Aiming for a degree can be quite tedious due to the many courses needed to fulfill graduation requirements. If you’re a student who is not good at juggling between work and school, want cheaper tuition, or cannot deal with many courses at once, you’re in luck. Getting an undergraduate degree fast is simple in both concept and execution. There is no trick. It requires efficient planning ahead and research. Fortunately, many options can accelerate the time it takes to earn your college degree.
In which college brings the class to you — a humble highschooler. Only available for high school students, Dual Enrollment courses are essentially college classes that can be taken inside your high school or on the class’s designated campus. That means they run on the regular 3-month college schedule. To check if your high school allows Dual Enrollment courses inside your high school, speak with your counselor. There may also be a limit as to what courses or how many you are allowed to take. Typically, courses that are focused on general requirements, humanities, and in-demand are offered to high schoolers through Dual Enrollment. Taking these courses relieves some college credits and shrinks your tuition by a dramatic amount.
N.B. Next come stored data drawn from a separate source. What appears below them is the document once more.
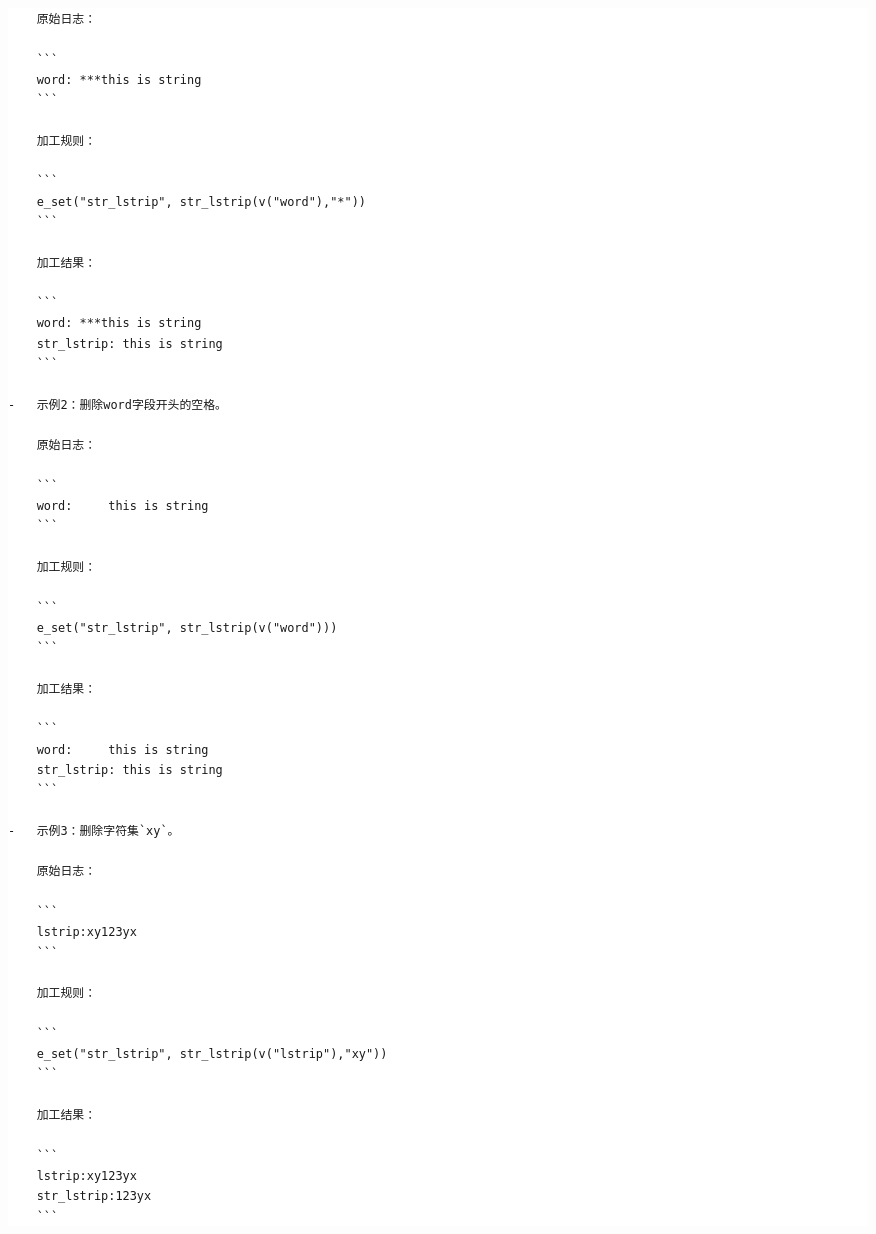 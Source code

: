         原始日志：

        ```
        word: ***this is string
        ```

        加工规则：

        ```
        e_set("str_lstrip", str_lstrip(v("word"),"*"))
        ```

        加工结果：

        ```
        word: ***this is string
        str_lstrip: this is string
        ```

    -   示例2：删除word字段开头的空格。

        原始日志：

        ```
        word:     this is string
        ```

        加工规则：

        ```
        e_set("str_lstrip", str_lstrip(v("word")))
        ```

        加工结果：

        ```
        word:     this is string
        str_lstrip: this is string
        ```

    -   示例3：删除字符集`xy`。

        原始日志：

        ```
        lstrip:xy123yx
        ```

        加工规则：

        ```
        e_set("str_lstrip", str_lstrip(v("lstrip"),"xy"))
        ```

        加工结果：

        ```
        lstrip:xy123yx
        str_lstrip:123yx
        ```
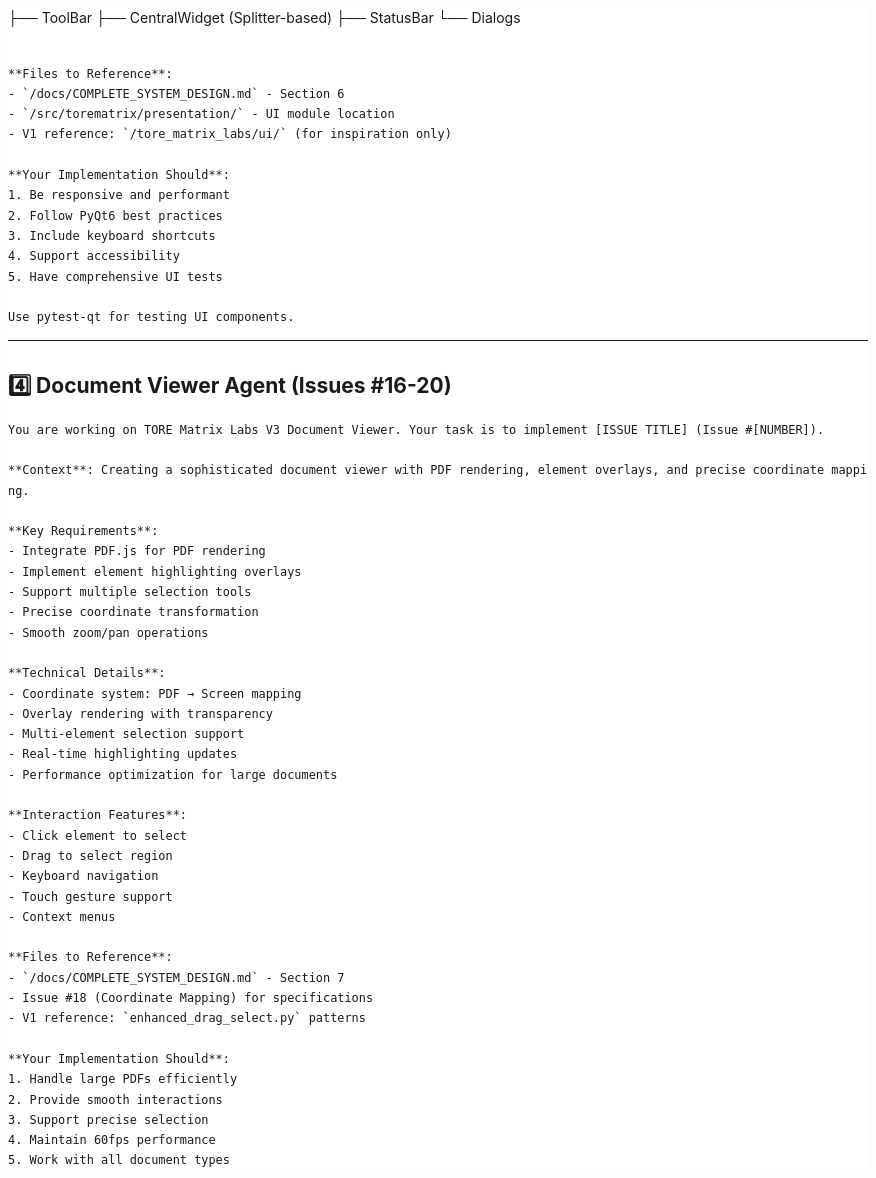 ├── ToolBar
├── CentralWidget (Splitter-based)
├── StatusBar
└── Dialogs
```

**Files to Reference**:
- `/docs/COMPLETE_SYSTEM_DESIGN.md` - Section 6
- `/src/torematrix/presentation/` - UI module location
- V1 reference: `/tore_matrix_labs/ui/` (for inspiration only)

**Your Implementation Should**:
1. Be responsive and performant
2. Follow PyQt6 best practices
3. Include keyboard shortcuts
4. Support accessibility
5. Have comprehensive UI tests

Use pytest-qt for testing UI components.
```

---

## 4️⃣ Document Viewer Agent (Issues #16-20)

```
You are working on TORE Matrix Labs V3 Document Viewer. Your task is to implement [ISSUE TITLE] (Issue #[NUMBER]).

**Context**: Creating a sophisticated document viewer with PDF rendering, element overlays, and precise coordinate mapping.

**Key Requirements**:
- Integrate PDF.js for PDF rendering
- Implement element highlighting overlays
- Support multiple selection tools
- Precise coordinate transformation
- Smooth zoom/pan operations

**Technical Details**:
- Coordinate system: PDF → Screen mapping
- Overlay rendering with transparency
- Multi-element selection support
- Real-time highlighting updates
- Performance optimization for large documents

**Interaction Features**:
- Click element to select
- Drag to select region
- Keyboard navigation
- Touch gesture support
- Context menus

**Files to Reference**:
- `/docs/COMPLETE_SYSTEM_DESIGN.md` - Section 7
- Issue #18 (Coordinate Mapping) for specifications
- V1 reference: `enhanced_drag_select.py` patterns

**Your Implementation Should**:
1. Handle large PDFs efficiently
2. Provide smooth interactions
3. Support precise selection
4. Maintain 60fps performance
5. Work with all document types
``` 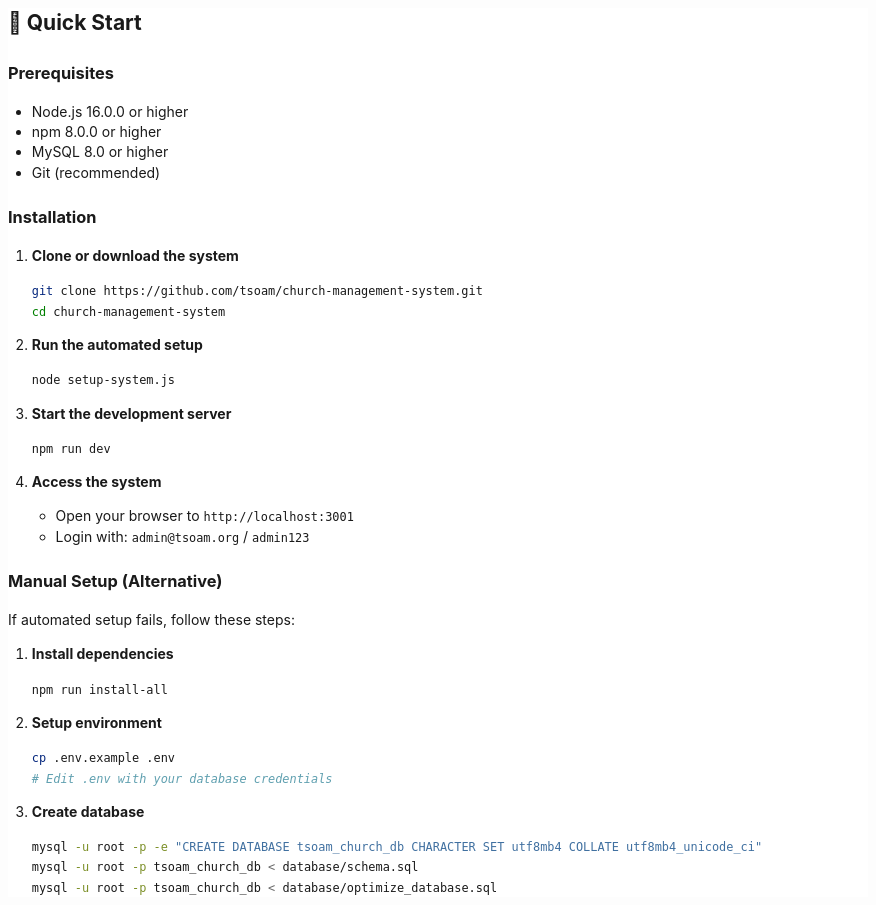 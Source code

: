 ## 🚀 Quick Start

### Prerequisites

- Node.js 16.0.0 or higher
- npm 8.0.0 or higher
- MySQL 8.0 or higher
- Git (recommended)

### Installation

1. **Clone or download the system**

   ```bash
   git clone https://github.com/tsoam/church-management-system.git
   cd church-management-system
   ```

2. **Run the automated setup**

   ```bash
   node setup-system.js
   ```

3. **Start the development server**

   ```bash
   npm run dev
   ```

4. **Access the system**
   - Open your browser to `http://localhost:3001`
   - Login with: `admin@tsoam.org` / `admin123`

### Manual Setup (Alternative)

If automated setup fails, follow these steps:

1. **Install dependencies**

   ```bash
   npm run install-all
   ```

2. **Setup environment**

   ```bash
   cp .env.example .env
   # Edit .env with your database credentials
   ```

3. **Create database**

   ```bash
   mysql -u root -p -e "CREATE DATABASE tsoam_church_db CHARACTER SET utf8mb4 COLLATE utf8mb4_unicode_ci"
   mysql -u root -p tsoam_church_db < database/schema.sql
   mysql -u root -p tsoam_church_db < database/optimize_database.sql
   ```
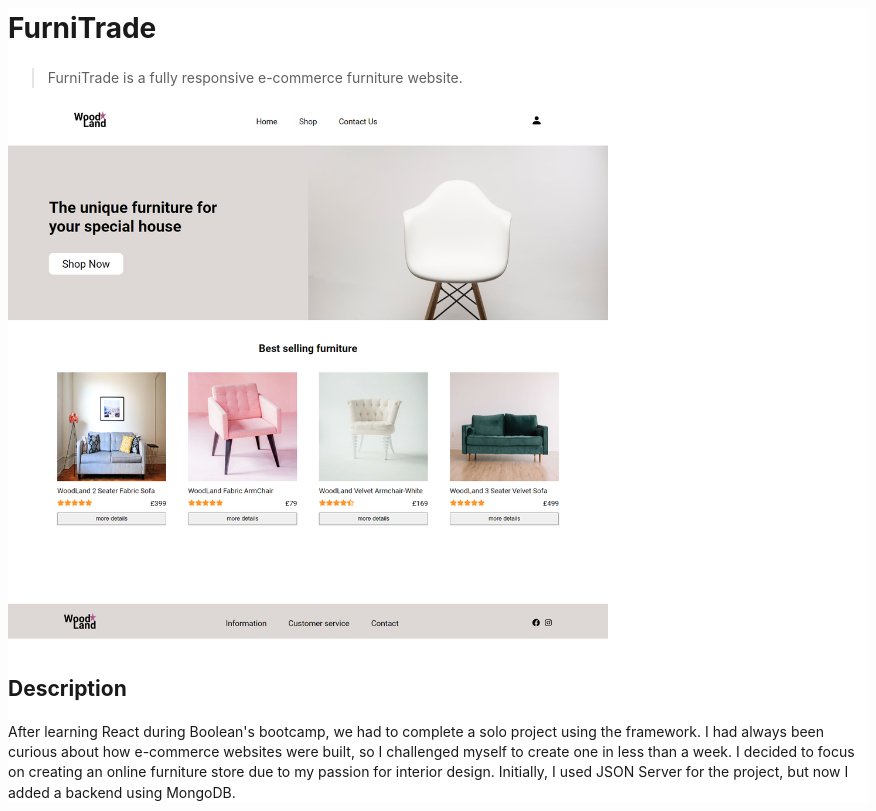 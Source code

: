 # FurniTrade
> FurniTrade is a fully responsive e-commerce furniture website.

<img src='./frontend/public/assets/images/home-pic.png' width="600px"/>

## Description
After learning React during Boolean's bootcamp, we had to complete a solo project using the framework. I had always been curious about how e-commerce websites were built, so I challenged myself to create one in less than a week. I decided to focus on creating an online furniture store due to my passion for interior design. Initially, I used JSON Server for the project, but now I added a backend using MongoDB.
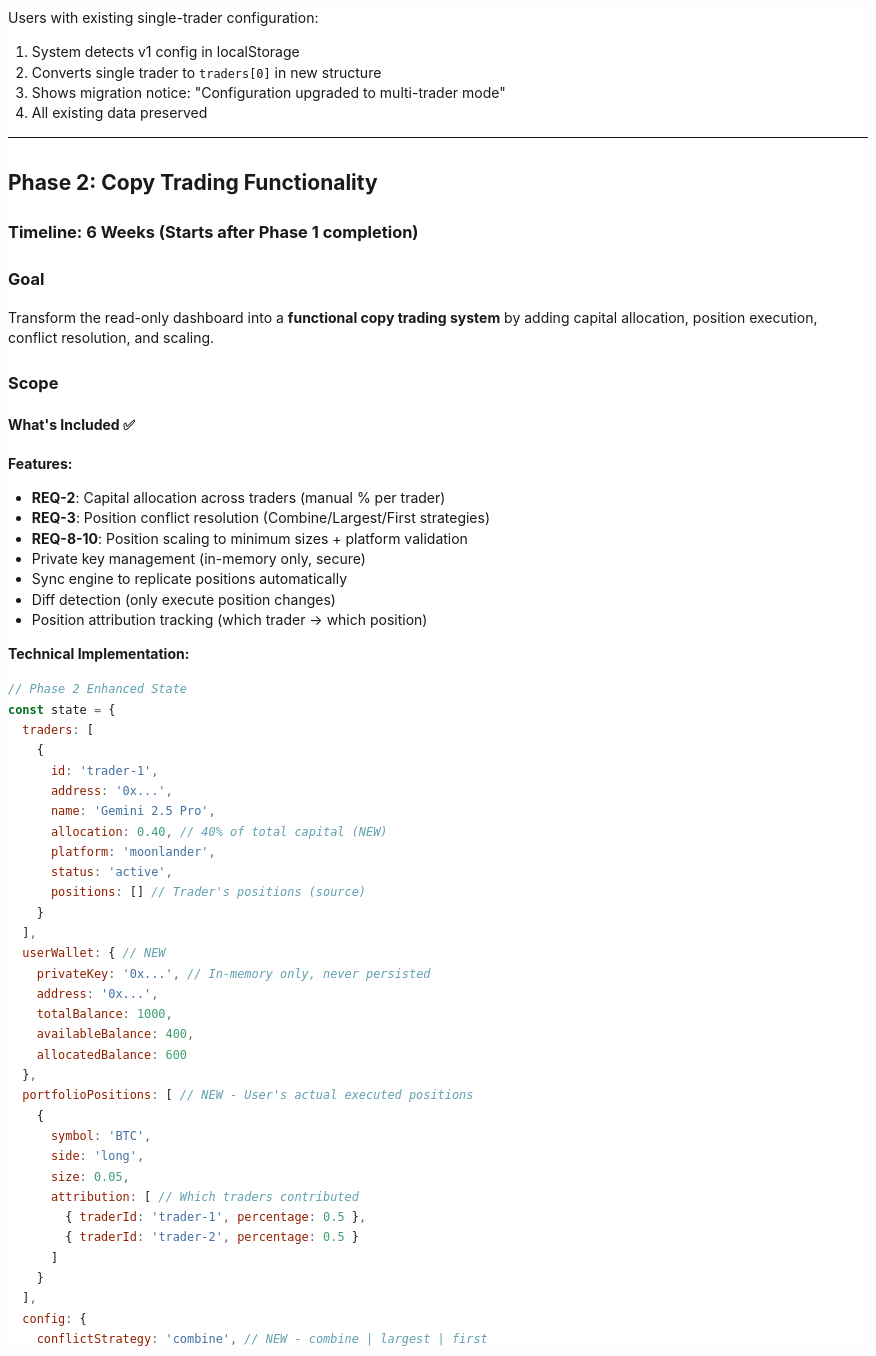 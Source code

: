 Users with existing single-trader configuration:
1. System detects v1 config in localStorage
2. Converts single trader to `traders[0]` in new structure
3. Shows migration notice: "Configuration upgraded to multi-trader mode"
4. All existing data preserved

---

## Phase 2: Copy Trading Functionality

### Timeline: 6 Weeks (Starts after Phase 1 completion)

### Goal
Transform the read-only dashboard into a **functional copy trading system** by adding capital allocation, position execution, conflict resolution, and scaling.

### Scope

#### What's Included ✅

**Features:**
- **REQ-2**: Capital allocation across traders (manual % per trader)
- **REQ-3**: Position conflict resolution (Combine/Largest/First strategies)
- **REQ-8-10**: Position scaling to minimum sizes + platform validation
- Private key management (in-memory only, secure)
- Sync engine to replicate positions automatically
- Diff detection (only execute position changes)
- Position attribution tracking (which trader → which position)

**Technical Implementation:**
```javascript
// Phase 2 Enhanced State
const state = {
  traders: [
    {
      id: 'trader-1',
      address: '0x...',
      name: 'Gemini 2.5 Pro',
      allocation: 0.40, // 40% of total capital (NEW)
      platform: 'moonlander',
      status: 'active',
      positions: [] // Trader's positions (source)
    }
  ],
  userWallet: { // NEW
    privateKey: '0x...', // In-memory only, never persisted
    address: '0x...',
    totalBalance: 1000,
    availableBalance: 400,
    allocatedBalance: 600
  },
  portfolioPositions: [ // NEW - User's actual executed positions
    {
      symbol: 'BTC',
      side: 'long',
      size: 0.05,
      attribution: [ // Which traders contributed
        { traderId: 'trader-1', percentage: 0.5 },
        { traderId: 'trader-2', percentage: 0.5 }
      ]
    }
  ],
  config: {
    conflictStrategy: 'combine', // NEW - combine | largest | first
```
Before anything, make sure to confirm that the college or university you want to enroll at accepts Dual Enrollment credits. Some schools restrict the number of credits received, others refuse to accept them.
Similar to Dual Enrollment, these are college-level courses offered by accredited programs or schools. The abbreviations are respectfully listed in order: Advanced Placement (AP) by College Board, Advanced International Certificate of Education (AICE) by the University of Cambridge, and International Baccalaureate (IB). These are classes offered to high schoolers, which have their own final exams. Not to be mistaken as official college classes, AP and IB are imitations of what a college course feels like but are generally reported to be more difficult than some actual college courses. However, do not be discouraged from taking it.
There are many materials and study guides from your AP/IB/AICE teacher and on the internet. By taking these courses, you are letting colleges and universities be aware of the fact that you can handle rigor and pressure. Be advised that you can only get college credit if you pass the final exam with a specific score. This does not apply to AICE, as schools will usually override the final exam grade due to the British grading scale being different from the United States.
Administered by the College Board, they also provide CLEP exams nationwide. Unlike the latter, CLEP exams can be taken by anyone at any point in time, regardless of where you are currently studying. Colleges and universities will recommend CLEP as a way to take fewer classes and achieve certain credits. Instead of taking a college course on Information Technology, you can sign up for a CLEP exam instead and get the same credits under an hour in contrast to doing it for 3 months (or more.) There are study guides on College Board’s website, and they only have specific exams, meaning there will not be an exam for every college course you need to take.
If you need further aid, Modern States is an accredited website that lets you take CLEP-related courses for free and will offer you a voucher that covers the CLEP exam cost. These exams typically cost more than $90, but with the coupon, it drops to $0. Be mindful that your school may also charge a testing fee too, which Modern States also covers. You will have to pay the testing center fee yourself, but by sending Modern States a picture of your CLEP exam grade and testing center receipt, they will mail you a check total to what you paid for. Using this method, you save money, time, and receive help before taking your CLEP exam.
A handful of colleges or universities offer their own version of CLEP exams but under different abbreviations. The subjects that these exams cover may also be different and very specific to individual courses. Contact your advisor or testing department to know if your school provides other alternatives to your classes.